STK Temsilcilerinden Madencilik Sektörü Durum Değerlendirmesi
Madencilik sektörü STK temsilcileri görevlerine yeni başlayan bürokratlarımız Enerji ve Tabii Kaynaklar Bakan Yardımcısı Şeref Kalaycı ve MAPEG Genel Müdürü Cevat Genç'i ziyaret ederek sektörde yaşanan sorunları ve çözüm önerilerini bir rapor halinde sundu. STK Temsilcileri tarafından Bakan Yardımcısı Kalaycı ve MAPEG Genel Müdürü Genç'e sunulan raporda şu ifadeler yer aldı: “Dünyada ülkelerin sanayileşmesi öz kaynaklarını üretmesi ile mümkün olmuştur. Madenler ülke kalkınması ve yaşam seviyesinin yükselmesinin temelini oluşturmaktadır.

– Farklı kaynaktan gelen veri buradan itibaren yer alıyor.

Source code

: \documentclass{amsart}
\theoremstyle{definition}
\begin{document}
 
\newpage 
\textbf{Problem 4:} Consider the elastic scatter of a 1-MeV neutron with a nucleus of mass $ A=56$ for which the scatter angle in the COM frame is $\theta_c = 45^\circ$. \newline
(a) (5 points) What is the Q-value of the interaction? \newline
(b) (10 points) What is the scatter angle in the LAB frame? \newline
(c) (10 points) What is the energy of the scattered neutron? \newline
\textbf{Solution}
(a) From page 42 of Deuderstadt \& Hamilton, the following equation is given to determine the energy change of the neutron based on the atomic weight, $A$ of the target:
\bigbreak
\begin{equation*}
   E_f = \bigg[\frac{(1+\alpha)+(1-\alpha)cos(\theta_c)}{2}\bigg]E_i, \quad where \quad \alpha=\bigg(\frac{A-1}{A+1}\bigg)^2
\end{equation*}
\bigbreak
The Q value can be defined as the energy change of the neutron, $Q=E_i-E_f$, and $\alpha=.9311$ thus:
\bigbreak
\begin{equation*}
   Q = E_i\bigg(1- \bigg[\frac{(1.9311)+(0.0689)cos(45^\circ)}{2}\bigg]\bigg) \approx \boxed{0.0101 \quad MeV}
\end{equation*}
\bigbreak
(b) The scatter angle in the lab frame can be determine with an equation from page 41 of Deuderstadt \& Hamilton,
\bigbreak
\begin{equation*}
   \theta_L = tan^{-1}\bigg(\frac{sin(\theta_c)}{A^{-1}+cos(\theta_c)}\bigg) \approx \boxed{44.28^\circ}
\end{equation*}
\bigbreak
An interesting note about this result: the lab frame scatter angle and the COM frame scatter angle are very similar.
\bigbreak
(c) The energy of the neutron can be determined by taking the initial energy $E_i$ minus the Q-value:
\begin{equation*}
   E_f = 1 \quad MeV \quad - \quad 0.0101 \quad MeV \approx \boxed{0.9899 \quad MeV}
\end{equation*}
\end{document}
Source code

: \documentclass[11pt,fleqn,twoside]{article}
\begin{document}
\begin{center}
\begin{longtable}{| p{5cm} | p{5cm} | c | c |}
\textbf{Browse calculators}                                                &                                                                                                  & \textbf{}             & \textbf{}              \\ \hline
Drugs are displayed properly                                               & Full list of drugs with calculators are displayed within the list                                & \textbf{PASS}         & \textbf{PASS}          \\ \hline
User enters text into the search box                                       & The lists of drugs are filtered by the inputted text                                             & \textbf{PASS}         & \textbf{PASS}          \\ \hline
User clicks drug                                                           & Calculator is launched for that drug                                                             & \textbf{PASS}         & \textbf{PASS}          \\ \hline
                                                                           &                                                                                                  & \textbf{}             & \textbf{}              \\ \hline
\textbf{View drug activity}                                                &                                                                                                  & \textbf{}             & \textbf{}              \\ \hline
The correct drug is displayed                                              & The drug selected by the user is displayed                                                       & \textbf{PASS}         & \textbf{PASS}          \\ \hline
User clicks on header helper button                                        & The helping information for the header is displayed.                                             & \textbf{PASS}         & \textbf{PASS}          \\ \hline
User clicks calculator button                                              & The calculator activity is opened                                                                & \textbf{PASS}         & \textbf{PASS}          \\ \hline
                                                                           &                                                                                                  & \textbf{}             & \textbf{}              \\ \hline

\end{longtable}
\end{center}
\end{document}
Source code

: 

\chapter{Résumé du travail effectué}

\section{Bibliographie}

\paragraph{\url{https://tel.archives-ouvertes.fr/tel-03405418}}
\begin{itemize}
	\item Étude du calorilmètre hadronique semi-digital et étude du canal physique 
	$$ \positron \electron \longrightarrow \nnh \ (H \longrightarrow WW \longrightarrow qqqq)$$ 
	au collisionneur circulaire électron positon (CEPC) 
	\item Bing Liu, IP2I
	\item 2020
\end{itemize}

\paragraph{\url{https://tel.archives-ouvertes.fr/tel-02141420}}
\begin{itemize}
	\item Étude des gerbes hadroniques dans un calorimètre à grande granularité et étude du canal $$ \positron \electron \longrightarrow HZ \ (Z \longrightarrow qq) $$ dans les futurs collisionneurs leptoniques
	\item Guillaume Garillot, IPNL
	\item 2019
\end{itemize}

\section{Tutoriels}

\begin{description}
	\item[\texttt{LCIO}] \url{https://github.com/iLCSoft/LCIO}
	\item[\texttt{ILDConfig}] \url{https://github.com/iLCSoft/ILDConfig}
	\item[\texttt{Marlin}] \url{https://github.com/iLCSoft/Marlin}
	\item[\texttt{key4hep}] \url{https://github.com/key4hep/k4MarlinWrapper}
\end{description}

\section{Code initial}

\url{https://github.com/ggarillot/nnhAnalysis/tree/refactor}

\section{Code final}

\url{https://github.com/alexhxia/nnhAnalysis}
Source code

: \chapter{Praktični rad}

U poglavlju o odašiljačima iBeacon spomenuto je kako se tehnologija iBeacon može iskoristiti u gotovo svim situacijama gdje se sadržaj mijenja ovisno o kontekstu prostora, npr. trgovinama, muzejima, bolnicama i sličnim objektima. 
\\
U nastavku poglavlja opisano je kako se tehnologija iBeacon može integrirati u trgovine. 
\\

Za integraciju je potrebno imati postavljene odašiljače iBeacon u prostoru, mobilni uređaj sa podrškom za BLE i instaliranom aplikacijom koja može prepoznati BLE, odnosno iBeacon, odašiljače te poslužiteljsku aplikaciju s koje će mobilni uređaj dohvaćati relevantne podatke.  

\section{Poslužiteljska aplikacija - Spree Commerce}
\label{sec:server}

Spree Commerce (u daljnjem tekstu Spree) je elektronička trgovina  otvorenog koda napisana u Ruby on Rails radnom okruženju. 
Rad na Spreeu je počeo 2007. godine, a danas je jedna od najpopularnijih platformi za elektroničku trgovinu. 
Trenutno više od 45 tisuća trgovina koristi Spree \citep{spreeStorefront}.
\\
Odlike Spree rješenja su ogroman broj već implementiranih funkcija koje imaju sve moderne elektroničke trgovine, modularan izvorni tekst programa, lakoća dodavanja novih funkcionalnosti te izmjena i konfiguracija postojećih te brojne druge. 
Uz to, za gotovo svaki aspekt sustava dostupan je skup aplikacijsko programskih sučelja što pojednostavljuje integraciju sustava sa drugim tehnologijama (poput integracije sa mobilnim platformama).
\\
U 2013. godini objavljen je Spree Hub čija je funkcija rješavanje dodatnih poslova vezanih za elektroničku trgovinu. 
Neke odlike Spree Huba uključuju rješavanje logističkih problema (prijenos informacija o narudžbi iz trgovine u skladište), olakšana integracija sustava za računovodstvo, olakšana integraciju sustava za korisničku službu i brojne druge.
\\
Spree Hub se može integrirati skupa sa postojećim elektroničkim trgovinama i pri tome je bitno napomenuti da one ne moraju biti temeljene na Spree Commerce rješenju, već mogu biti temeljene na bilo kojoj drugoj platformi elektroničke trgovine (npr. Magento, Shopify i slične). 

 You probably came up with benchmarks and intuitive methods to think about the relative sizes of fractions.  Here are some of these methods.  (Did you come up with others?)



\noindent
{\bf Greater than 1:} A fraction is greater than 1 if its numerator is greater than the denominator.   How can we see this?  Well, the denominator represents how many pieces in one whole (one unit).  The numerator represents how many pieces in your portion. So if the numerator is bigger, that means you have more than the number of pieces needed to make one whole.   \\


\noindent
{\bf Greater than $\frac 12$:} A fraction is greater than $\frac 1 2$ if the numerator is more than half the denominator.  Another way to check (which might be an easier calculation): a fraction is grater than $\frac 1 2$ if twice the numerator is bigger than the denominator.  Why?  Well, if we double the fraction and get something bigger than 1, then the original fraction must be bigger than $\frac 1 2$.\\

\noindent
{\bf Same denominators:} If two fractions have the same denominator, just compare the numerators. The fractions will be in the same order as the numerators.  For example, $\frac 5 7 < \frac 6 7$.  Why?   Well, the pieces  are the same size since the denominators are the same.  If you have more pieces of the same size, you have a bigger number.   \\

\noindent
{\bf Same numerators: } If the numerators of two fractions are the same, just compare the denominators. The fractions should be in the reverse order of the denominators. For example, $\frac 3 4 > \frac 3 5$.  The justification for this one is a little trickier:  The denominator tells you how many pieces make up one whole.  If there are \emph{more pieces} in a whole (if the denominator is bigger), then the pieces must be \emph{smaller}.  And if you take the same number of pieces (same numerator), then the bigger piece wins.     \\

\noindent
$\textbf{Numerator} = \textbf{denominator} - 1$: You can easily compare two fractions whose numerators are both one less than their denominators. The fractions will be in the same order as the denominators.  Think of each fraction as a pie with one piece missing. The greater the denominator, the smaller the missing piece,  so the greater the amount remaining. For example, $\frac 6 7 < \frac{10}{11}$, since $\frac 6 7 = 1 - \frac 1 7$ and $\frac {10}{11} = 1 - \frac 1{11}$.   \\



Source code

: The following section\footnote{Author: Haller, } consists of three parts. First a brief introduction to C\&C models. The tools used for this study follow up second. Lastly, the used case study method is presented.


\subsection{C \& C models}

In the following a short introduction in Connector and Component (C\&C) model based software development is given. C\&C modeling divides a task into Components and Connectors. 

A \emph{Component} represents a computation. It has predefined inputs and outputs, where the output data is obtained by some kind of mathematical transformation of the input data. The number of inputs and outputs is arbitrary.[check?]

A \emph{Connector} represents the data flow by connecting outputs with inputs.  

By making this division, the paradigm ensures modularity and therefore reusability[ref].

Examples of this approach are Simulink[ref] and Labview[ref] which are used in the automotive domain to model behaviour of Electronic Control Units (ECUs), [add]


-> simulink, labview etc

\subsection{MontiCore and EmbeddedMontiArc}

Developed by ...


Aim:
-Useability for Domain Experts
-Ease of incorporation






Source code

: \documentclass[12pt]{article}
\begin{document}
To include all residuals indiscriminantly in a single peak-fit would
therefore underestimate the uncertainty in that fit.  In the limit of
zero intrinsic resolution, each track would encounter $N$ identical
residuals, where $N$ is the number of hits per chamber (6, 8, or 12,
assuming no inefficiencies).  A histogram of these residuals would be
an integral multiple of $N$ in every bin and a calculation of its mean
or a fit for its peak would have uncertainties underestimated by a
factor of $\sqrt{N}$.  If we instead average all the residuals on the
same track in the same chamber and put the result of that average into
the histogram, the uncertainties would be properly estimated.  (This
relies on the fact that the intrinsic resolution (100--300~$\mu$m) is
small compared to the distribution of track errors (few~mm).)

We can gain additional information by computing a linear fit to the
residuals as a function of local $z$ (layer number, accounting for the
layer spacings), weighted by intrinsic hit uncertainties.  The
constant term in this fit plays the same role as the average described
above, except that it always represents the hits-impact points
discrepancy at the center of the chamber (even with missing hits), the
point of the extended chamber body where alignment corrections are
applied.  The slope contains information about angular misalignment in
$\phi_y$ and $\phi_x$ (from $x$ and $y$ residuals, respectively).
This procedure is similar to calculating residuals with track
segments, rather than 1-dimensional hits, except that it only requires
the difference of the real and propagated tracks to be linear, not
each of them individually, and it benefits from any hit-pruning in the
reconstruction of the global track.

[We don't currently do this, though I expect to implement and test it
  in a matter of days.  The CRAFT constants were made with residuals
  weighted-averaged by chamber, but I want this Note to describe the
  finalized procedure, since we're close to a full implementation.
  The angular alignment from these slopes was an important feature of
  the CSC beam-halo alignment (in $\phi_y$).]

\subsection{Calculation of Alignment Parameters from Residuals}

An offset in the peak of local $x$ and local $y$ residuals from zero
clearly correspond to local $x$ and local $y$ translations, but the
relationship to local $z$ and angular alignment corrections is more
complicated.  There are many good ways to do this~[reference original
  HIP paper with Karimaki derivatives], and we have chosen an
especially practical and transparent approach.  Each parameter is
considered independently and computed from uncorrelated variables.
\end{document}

Günümüzde gelişmiş ülkelerde madenciliğin GSMH'da payı ABD'de %4,5, Almanya'da %4, Kanada'da %7,5, Avustralya'da %8,7, Rusya'da %14, Çin'de %13, Hindistan'da %15'dir.
Günümüzde dünyada ticareti yapılan 90 çeşit madenden 77'sinin Türkiye'de varlığı saptanmıştır. Halen 60 civarında farklı maden ve mineral üretimi yapılmaktadır. Dünya metal maden rezervlerinin yüzde 0,4'ü, endüstriyel ham madde rezervlerinin yüzde 2,5'i, kömür rezervlerinin yüzde 1,0'i ve jeotermal potansiyelinin yüzde 0,8'i Türkiye'de bulunmaktadır. Zengin maden rezervine sahip olunmasına karşın madenciliğin GSMH'daki payı henüz %1'ler seviyesindedir.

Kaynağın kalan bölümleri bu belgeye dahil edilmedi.